Black 47: A Movie Review

Black 47: A Movie Review

By Patrick Conlin, Jr.

The Great Hunger, An Gorta Mor.  Those who are not familiar with the transcendental event, may consult the seminal account, a book entitled “An Gorta Mor”, what else?  There are scads more.  

I like “Paddy’s Lament,” a bit shorter and more victim oriented.  The grossly uninformed use the term, “Potato Famine.”  We all know there can be no famine in a region or country that exports shiploads of food.  

More like genocide, I say, but we’ll leave that discussion for another time.  The reason most of us who are third generation Irish Americans are here in the U.S., is because of this tragic, criminal five-year event.

The new movie, entitled “Black 47,” brings the physical reality into our laps, but in an entertaining and informative way.  A 2018 production jointly funded by Bord Scannan and Film Fund Luxembourg, the film has been running on Showtime on Demand (free if you have Showtime) for a few months.

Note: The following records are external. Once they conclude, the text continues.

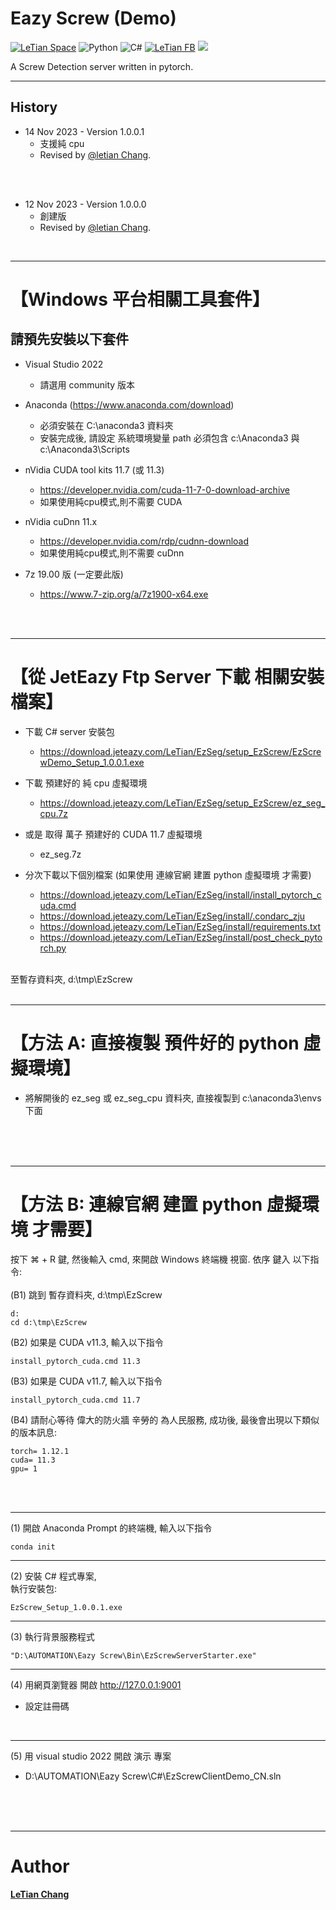 # Eazy Screw (Demo)
[![LeTian Space](https://img.shields.io/badge/GitHub-100000?style=for-the-badge&logo=github&logoColor=white)](https://lloydztw.github.io/mysite/)
![Python](https://img.shields.io/badge/python-3670A0?style=for-the-badge&logo=python&logoColor=ffdd54)
![C#](https://img.shields.io/badge/c%23-%23239120.svg?style=for-the-badge&logo=c-sharp&logoColor=white)
[![LeTian FB](https://img.shields.io/badge/Facebook-1877F2?style=for-the-badge&logo=facebook&logoColor=white)](https://www.facebook.com/letian.chang)
[![](https://img.shields.io/badge/Gmail-D14836?style=for-the-badge&logo=gmail&logoColor=white)](mailto:lloydz.tw@gmail.com)

A Screw Detection server written in pytorch.

------------------------------------------------------------------

## History
- 14 Nov 2023 - Version 1.0.0.1
    - 支援純 cpu
    - Revised by [@letian Chang](https://lloydztw.github.io/mysite/).
<br>
<br>

- 12 Nov 2023 - Version 1.0.0.0
    - 創建版
    - Revised by [@letian Chang](https://lloydztw.github.io/mysite/).
<br>

------------------------------------------------------------------
# 【Windows 平台相關工具套件】
## 請預先安裝以下套件
- Visual Studio 2022
    - 請選用 community 版本

- Anaconda (https://www.anaconda.com/download)
    - 必須安裝在 C:\anaconda3 資料夾
    - 安裝完成後, 請設定 系統環境變量 path 必須包含 c:\Anaconda3 與 c:\Anaconda3\Scripts

- nVidia CUDA tool kits 11.7 (或 11.3)
    - https://developer.nvidia.com/cuda-11-7-0-download-archive
    - 如果使用純cpu模式,則不需要 CUDA

- nVidia cuDnn 11.x
    - https://developer.nvidia.com/rdp/cudnn-download
    - 如果使用純cpu模式,則不需要 cuDnn

- 7z 19.00 版 (一定要此版)
    - https://www.7-zip.org/a/7z1900-x64.exe

<br/><br/>

------------------------------------------------------------------
# 【從 JetEazy Ftp Server 下載 相關安裝檔案】
- 下載 C# server 安裝包
    - https://download.jeteazy.com/LeTian/EzSeg/setup_EzScrew/EzScrewDemo_Setup_1.0.0.1.exe

- 下載 預建好的 純 cpu 虛擬環境
    - https://download.jeteazy.com/LeTian/EzSeg/setup_EzScrew/ez_seg_cpu.7z

- 或是 取得 萬子 預建好的 CUDA 11.7 虛擬環境
    - ez_seg.7z

- 分次下載以下個別檔案 (如果使用 連線官網 建置 python 虛擬環境 才需要)
    - https://download.jeteazy.com/LeTian/EzSeg/install/install_pytorch_cuda.cmd
    - https://download.jeteazy.com/LeTian/EzSeg/install/.condarc_zju
    - https://download.jeteazy.com/LeTian/EzSeg/install/requirements.txt
    - https://download.jeteazy.com/LeTian/EzSeg/install/post_check_pytorch.py

<br/>
至暫存資料夾, d:\tmp\EzScrew
<br/>
<br/>

------------------------------------------------------------------
# 【方法 A: 直接複製 預件好的 python 虛擬環境】
- 將解開後的 ez_seg 或 ez_seg_cpu 資料夾, 直接複製到
c:\anaconda3\envs 
下面
<br/>
<br/>
<br/>

------------------------------------------------------------------
# 【方法 B: 連線官網 建置 python 虛擬環境 才需要】
按下 &#8984; + R 鍵, 然後輸入 cmd, 來開啟 Windows 終端機 視窗.
依序 鍵入 以下指令: 
<br/>
<br/>
(B1) 跳到 暫存資料夾, d:\tmp\EzScrew
```
d:
cd d:\tmp\EzScrew
```
(B2) 如果是 CUDA v11.3, 輸入以下指令 <br/>     
```
install_pytorch_cuda.cmd 11.3
```
(B3) 如果是 CUDA v11.7, 輸入以下指令 <br/>  
```    
install_pytorch_cuda.cmd 11.7
```
(B4) 請耐心等待 偉大的防火牆 辛勞的 為人民服務, 成功後, 最後會出現以下類似的版本訊息:
```    
torch= 1.12.1
cuda= 11.3
gpu= 1
```
<br/>
<br/>

------------------------------------------------------------------
(1) 開啟 Anaconda Prompt 的終端機, 輸入以下指令

```
conda init
```

------------------------------------------------------------------
(2) 安裝 C# 程式專案,<br/>
    執行安裝包:

```
EzScrew_Setup_1.0.0.1.exe
```

------------------------------------------------------------------
(3) 執行背景服務程式

```
"D:\AUTOMATION\Eazy Screw\Bin\EzScrewServerStarter.exe"
```

------------------------------------------------------------------
(4) 用網頁瀏覽器 開啟 http://127.0.0.1:9001
- 設定註冊碼
<br/>

------------------------------------------------------------------
(5) 用 visual studio 2022 開啟 演示 專案
- D:\AUTOMATION\Eazy Screw\C#\EzScrewClientDemo_CN.sln
<br/>
<br/>
<br/>

------------------------------------------------------------------
# Author
**[LeTian Chang](mailto:lloydz.tw@gmail.com)**
<br/>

Having done a bit of reading on the period, I am amazed at what I feel is the stark realistic 
settings.  The scenery is harshly beautiful, filmed in Connemara as it was.  The cast is first rate. 

Stephen Rea, from “Michael Collins” and “The Crying Game,” plays a wily local, seemingly a “Castle Irishman,” with his own way of pulling the beards of the “lords” without their realizing it.

Barry Keoghan, who had a prominent role in “Dunkirk,” plays a young Irishman who is a soldier of the Crown, who is molded and shocked by what he sees.  The star is James Frecheville, who plays another Irishman, Martin O’Feeney, who took the Kings shilling, joined the British army a few years before the worst of the hunger, and went off to fight in English foreign wars, in India (the part that is now Afghanistan).  

Heroic but disillusioned, he deserts and returns to his home in Connemara to find starvation, fever, evictions, mass death and emigration, and his own family destroyed.  His piercing eyes look ominously on the scene.

Also starring is Hugo Weaving, who I recognized but was not sure why.  My wife Janet informed me that he was in things like “Lord of the Rings” and maybe even Harry Potter.  How could I have missed him?  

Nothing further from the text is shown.